WHAT IS REQUIRED →
The answer must be a single number: how many lines of the entries below include "Future".

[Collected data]
*****
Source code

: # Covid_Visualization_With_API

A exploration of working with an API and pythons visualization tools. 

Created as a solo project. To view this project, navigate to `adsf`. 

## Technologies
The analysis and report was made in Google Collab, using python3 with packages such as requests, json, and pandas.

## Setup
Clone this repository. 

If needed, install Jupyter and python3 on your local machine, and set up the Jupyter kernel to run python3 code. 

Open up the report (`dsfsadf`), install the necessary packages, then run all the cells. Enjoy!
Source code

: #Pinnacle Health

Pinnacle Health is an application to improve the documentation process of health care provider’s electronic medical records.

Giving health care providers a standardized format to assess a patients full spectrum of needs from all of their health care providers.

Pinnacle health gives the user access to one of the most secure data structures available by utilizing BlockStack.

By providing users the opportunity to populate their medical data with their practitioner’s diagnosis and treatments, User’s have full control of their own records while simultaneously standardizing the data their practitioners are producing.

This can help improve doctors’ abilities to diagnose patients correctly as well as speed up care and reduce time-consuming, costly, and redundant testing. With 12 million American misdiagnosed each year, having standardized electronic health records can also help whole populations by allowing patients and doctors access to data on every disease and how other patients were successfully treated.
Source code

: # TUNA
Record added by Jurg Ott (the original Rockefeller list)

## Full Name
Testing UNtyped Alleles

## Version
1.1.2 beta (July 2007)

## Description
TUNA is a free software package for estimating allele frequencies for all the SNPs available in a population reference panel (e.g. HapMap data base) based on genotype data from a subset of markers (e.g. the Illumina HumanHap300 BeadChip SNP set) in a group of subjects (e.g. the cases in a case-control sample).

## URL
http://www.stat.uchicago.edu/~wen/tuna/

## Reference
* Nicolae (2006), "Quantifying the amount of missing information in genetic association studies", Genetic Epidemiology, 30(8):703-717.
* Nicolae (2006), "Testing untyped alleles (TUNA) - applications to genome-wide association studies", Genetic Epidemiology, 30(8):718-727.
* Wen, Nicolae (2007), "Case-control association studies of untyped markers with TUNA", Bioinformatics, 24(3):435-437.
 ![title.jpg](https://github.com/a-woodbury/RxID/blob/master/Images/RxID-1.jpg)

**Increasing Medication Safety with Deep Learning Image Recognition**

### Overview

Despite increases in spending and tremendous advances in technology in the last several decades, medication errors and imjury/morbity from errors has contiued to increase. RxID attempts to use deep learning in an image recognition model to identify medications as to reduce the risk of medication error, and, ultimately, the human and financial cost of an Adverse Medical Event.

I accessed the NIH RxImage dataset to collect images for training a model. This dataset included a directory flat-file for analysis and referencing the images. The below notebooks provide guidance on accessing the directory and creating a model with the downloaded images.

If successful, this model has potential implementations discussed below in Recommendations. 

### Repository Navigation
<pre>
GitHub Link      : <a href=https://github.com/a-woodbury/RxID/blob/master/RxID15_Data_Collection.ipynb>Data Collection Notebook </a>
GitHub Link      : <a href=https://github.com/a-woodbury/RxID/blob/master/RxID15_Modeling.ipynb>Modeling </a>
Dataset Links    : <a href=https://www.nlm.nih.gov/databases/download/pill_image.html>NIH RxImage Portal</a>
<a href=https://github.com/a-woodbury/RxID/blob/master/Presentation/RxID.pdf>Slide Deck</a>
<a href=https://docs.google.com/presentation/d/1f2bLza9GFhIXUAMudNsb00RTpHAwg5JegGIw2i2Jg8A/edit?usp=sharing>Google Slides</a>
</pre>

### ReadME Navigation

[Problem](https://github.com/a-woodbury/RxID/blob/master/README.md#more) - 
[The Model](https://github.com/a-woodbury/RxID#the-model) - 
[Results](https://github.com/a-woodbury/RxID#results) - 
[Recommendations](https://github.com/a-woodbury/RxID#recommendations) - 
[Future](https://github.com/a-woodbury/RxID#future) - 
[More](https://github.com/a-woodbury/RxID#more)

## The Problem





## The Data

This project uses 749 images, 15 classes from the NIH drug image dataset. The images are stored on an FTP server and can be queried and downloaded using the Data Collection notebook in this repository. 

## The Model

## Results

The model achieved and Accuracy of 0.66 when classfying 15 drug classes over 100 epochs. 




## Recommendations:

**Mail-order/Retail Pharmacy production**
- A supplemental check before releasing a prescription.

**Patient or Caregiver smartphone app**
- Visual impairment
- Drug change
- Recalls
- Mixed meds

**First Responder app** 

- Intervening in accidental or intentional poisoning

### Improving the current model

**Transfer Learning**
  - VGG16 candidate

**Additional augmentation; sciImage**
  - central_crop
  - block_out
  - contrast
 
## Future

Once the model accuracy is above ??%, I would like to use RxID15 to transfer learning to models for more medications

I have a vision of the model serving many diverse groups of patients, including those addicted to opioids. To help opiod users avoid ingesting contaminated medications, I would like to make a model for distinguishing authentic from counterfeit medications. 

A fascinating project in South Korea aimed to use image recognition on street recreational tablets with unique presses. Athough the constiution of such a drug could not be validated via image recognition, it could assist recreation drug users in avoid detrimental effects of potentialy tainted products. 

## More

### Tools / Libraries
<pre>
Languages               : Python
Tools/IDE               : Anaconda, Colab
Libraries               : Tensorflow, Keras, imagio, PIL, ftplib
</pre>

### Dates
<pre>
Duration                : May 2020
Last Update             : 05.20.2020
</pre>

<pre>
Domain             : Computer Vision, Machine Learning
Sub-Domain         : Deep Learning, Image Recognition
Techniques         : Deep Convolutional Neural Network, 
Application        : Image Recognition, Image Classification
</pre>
*****
WRITTEN RESPONSE →
2